>>>

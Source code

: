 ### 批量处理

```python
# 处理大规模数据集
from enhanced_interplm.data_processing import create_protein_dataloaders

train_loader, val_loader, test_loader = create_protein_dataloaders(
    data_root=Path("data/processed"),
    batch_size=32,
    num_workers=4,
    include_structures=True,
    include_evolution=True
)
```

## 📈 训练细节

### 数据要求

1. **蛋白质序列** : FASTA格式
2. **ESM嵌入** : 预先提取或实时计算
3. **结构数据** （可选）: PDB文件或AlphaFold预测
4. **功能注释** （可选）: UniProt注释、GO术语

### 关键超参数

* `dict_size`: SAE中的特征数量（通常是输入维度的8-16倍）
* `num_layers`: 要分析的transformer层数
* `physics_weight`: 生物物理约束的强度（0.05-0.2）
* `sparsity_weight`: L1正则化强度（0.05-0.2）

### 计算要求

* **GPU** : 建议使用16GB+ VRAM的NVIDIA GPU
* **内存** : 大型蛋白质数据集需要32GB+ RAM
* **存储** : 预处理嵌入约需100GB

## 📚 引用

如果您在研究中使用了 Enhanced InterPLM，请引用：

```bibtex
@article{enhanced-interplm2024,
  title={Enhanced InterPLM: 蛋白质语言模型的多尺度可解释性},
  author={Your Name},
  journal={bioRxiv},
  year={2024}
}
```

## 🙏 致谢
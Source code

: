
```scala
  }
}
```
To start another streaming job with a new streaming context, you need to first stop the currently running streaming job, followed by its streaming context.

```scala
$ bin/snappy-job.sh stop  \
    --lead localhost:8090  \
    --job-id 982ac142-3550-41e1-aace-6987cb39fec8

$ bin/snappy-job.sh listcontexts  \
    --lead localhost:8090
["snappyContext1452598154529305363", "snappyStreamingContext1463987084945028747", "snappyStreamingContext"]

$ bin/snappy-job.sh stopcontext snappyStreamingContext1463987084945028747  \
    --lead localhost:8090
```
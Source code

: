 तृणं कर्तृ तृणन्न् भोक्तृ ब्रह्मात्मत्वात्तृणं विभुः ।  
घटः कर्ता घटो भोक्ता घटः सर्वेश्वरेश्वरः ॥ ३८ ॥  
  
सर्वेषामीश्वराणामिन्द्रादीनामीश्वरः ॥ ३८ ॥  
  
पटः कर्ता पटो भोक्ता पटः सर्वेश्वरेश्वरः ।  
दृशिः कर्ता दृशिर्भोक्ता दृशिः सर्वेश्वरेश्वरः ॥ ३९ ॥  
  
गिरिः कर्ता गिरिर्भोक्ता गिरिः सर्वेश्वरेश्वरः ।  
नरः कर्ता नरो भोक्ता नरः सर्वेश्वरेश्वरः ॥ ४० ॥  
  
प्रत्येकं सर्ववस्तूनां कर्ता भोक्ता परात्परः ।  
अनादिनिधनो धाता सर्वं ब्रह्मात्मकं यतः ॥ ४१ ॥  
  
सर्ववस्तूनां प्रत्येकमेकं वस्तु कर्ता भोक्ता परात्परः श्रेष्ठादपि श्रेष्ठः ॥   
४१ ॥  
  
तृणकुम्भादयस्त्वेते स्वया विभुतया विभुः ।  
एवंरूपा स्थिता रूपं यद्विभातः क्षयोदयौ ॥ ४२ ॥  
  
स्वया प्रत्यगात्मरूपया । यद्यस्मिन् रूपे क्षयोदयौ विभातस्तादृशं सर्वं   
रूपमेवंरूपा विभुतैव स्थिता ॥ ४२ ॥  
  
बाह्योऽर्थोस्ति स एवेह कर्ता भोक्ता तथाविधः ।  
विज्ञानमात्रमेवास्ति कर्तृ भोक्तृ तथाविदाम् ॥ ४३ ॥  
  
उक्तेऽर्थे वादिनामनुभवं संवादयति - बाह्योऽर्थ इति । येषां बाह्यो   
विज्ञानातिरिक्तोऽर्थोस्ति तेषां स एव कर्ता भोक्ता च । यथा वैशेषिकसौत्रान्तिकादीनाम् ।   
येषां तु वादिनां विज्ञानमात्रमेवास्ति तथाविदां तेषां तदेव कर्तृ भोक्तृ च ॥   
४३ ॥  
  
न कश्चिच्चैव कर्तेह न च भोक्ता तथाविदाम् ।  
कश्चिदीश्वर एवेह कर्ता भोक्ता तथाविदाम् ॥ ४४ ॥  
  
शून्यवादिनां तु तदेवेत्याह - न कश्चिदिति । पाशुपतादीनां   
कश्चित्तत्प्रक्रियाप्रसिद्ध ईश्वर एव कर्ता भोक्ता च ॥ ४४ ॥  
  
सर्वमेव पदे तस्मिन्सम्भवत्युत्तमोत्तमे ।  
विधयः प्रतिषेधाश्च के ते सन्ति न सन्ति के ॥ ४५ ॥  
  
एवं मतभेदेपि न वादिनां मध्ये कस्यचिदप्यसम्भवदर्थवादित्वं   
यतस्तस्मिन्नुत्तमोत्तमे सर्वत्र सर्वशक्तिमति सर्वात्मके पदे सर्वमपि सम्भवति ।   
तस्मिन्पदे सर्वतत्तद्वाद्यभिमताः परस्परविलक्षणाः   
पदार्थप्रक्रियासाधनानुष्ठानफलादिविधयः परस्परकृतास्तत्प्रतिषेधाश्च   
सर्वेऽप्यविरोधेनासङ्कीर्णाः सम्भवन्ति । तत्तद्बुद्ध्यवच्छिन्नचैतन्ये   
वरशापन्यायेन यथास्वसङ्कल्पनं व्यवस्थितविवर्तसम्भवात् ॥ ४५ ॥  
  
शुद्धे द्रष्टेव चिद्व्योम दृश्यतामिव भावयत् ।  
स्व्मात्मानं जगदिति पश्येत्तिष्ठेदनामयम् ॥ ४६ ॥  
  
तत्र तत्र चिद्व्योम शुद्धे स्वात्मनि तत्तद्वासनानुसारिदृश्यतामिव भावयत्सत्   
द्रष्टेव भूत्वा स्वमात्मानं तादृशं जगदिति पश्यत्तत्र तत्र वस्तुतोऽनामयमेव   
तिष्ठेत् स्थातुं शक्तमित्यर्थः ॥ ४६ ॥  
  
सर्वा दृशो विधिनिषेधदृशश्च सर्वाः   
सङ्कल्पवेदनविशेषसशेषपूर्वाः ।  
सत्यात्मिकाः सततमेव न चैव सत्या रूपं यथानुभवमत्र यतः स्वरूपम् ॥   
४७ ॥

<<<

Every entry, from first to last, should be written out exactly.

Exercise output
Source code

: ### 批量处理

```python
# 处理大规模数据集
from enhanced_interplm.data_processing import create_protein_dataloaders

train_loader, val_loader, test_loader = create_protein_dataloaders(
    data_root=Path("data/processed"),
    batch_size=32,
    num_workers=4,
    include_structures=True,
    include_evolution=True
)
```

## 📈 训练细节

### 数据要求

1. **蛋白质序列** : FASTA格式
2. **ESM嵌入** : 预先提取或实时计算
3. **结构数据** （可选）: PDB文件或AlphaFold预测
4. **功能注释** （可选）: UniProt注释、GO术语

### 关键超参数

* `dict_size`: SAE中的特征数量（通常是输入维度的8-16倍）
* `num_layers`: 要分析的transformer层数
* `physics_weight`: 生物物理约束的强度（0.05-0.2）
* `sparsity_weight`: L1正则化强度（0.05-0.2）

### 计算要求

* **GPU** : 建议使用16GB+ VRAM的NVIDIA GPU
* **内存** : 大型蛋白质数据集需要32GB+ RAM
* **存储** : 预处理嵌入约需100GB

## 📚 引用

如果您在研究中使用了 Enhanced InterPLM，请引用：

```bibtex
@article{enhanced-interplm2024,
  title={Enhanced InterPLM: 蛋白质语言模型的多尺度可解释性},
  author={Your Name},
  journal={bioRxiv},
  year={2024}
}
```

## 🙏 致谢
Source code

:
```scala
  }
}
```
To start another streaming job with a new streaming context, you need to first stop the currently running streaming job, followed by its streaming context.

```scala
$ bin/snappy-job.sh stop  \
    --lead localhost:8090  \
    --job-id 982ac142-3550-41e1-aace-6987cb39fec8

$ bin/snappy-job.sh listcontexts  \
    --lead localhost:8090
["snappyContext1452598154529305363", "snappyStreamingContext1463987084945028747", "snappyStreamingContext"]

$ bin/snappy-job.sh stopcontext snappyStreamingContext1463987084945028747  \
    --lead localhost:8090
```
Source code

: तृणं कर्तृ तृणन्न् भोक्तृ ब्रह्मात्मत्वात्तृणं विभुः ।  
घटः कर्ता घटो भोक्ता घटः सर्वेश्वरेश्वरः ॥ ३८ ॥  
  
सर्वेषामीश्वराणामिन्द्रादीनामीश्वरः ॥ ३८ ॥  
  
पटः कर्ता पटो भोक्ता पटः सर्वेश्वरेश्वरः ।  
दृशिः कर्ता दृशिर्भोक्ता दृशिः सर्वेश्वरेश्वरः ॥ ३९ ॥  
  
गिरिः कर्ता गिरिर्भोक्ता गिरिः सर्वेश्वरेश्वरः ।  
नरः कर्ता नरो भोक्ता नरः सर्वेश्वरेश्वरः ॥ ४० ॥  
  
प्रत्येकं सर्ववस्तूनां कर्ता भोक्ता परात्परः ।  
अनादिनिधनो धाता सर्वं ब्रह्मात्मकं यतः ॥ ४१ ॥  
  
सर्ववस्तूनां प्रत्येकमेकं वस्तु कर्ता भोक्ता परात्परः श्रेष्ठादपि श्रेष्ठः ॥   
४१ ॥  
  
तृणकुम्भादयस्त्वेते स्वया विभुतया विभुः ।  
एवंरूपा स्थिता रूपं यद्विभातः क्षयोदयौ ॥ ४२ ॥  
  
स्वया प्रत्यगात्मरूपया । यद्यस्मिन् रूपे क्षयोदयौ विभातस्तादृशं सर्वं   
रूपमेवंरूपा विभुतैव स्थिता ॥ ४२ ॥  
  
बाह्योऽर्थोस्ति स एवेह कर्ता भोक्ता तथाविधः ।  
विज्ञानमात्रमेवास्ति कर्तृ भोक्तृ तथाविदाम् ॥ ४३ ॥  
  
उक्तेऽर्थे वादिनामनुभवं संवादयति - बाह्योऽर्थ इति । येषां बाह्यो   
विज्ञानातिरिक्तोऽर्थोस्ति तेषां स एव कर्ता भोक्ता च । यथा वैशेषिकसौत्रान्तिकादीनाम् ।   
येषां तु वादिनां विज्ञानमात्रमेवास्ति तथाविदां तेषां तदेव कर्तृ भोक्तृ च ॥   
४३ ॥  
  
न कश्चिच्चैव कर्तेह न च भोक्ता तथाविदाम् ।  
कश्चिदीश्वर एवेह कर्ता भोक्ता तथाविदाम् ॥ ४४ ॥  
  
शून्यवादिनां तु तदेवेत्याह - न कश्चिदिति । पाशुपतादीनां   
कश्चित्तत्प्रक्रियाप्रसिद्ध ईश्वर एव कर्ता भोक्ता च ॥ ४४ ॥  
  
सर्वमेव पदे तस्मिन्सम्भवत्युत्तमोत्तमे ।  
विधयः प्रतिषेधाश्च के ते सन्ति न सन्ति के ॥ ४५ ॥  
  
एवं मतभेदेपि न वादिनां मध्ये कस्यचिदप्यसम्भवदर्थवादित्वं   
यतस्तस्मिन्नुत्तमोत्तमे सर्वत्र सर्वशक्तिमति सर्वात्मके पदे सर्वमपि सम्भवति ।   
तस्मिन्पदे सर्वतत्तद्वाद्यभिमताः परस्परविलक्षणाः   
पदार्थप्रक्रियासाधनानुष्ठानफलादिविधयः परस्परकृतास्तत्प्रतिषेधाश्च   
सर्वेऽप्यविरोधेनासङ्कीर्णाः सम्भवन्ति । तत्तद्बुद्ध्यवच्छिन्नचैतन्ये   
वरशापन्यायेन यथास्वसङ्कल्पनं व्यवस्थितविवर्तसम्भवात् ॥ ४५ ॥  
  
शुद्धे द्रष्टेव चिद्व्योम दृश्यतामिव भावयत् ।  
स्व्मात्मानं जगदिति पश्येत्तिष्ठेदनामयम् ॥ ४६ ॥  
  
तत्र तत्र चिद्व्योम शुद्धे स्वात्मनि तत्तद्वासनानुसारिदृश्यतामिव भावयत्सत्   
द्रष्टेव भूत्वा स्वमात्मानं तादृशं जगदिति पश्यत्तत्र तत्र वस्तुतोऽनामयमेव   
तिष्ठेत् स्थातुं शक्तमित्यर्थः ॥ ४६ ॥  
  
सर्वा दृशो विधिनिषेधदृशश्च सर्वाः   
सङ्कल्पवेदनविशेषसशेषपूर्वाः ।  
सत्यात्मिकाः सततमेव न चैव सत्या रूपं यथानुभवमत्र यतः स्वरूपम् ॥   
४७ ॥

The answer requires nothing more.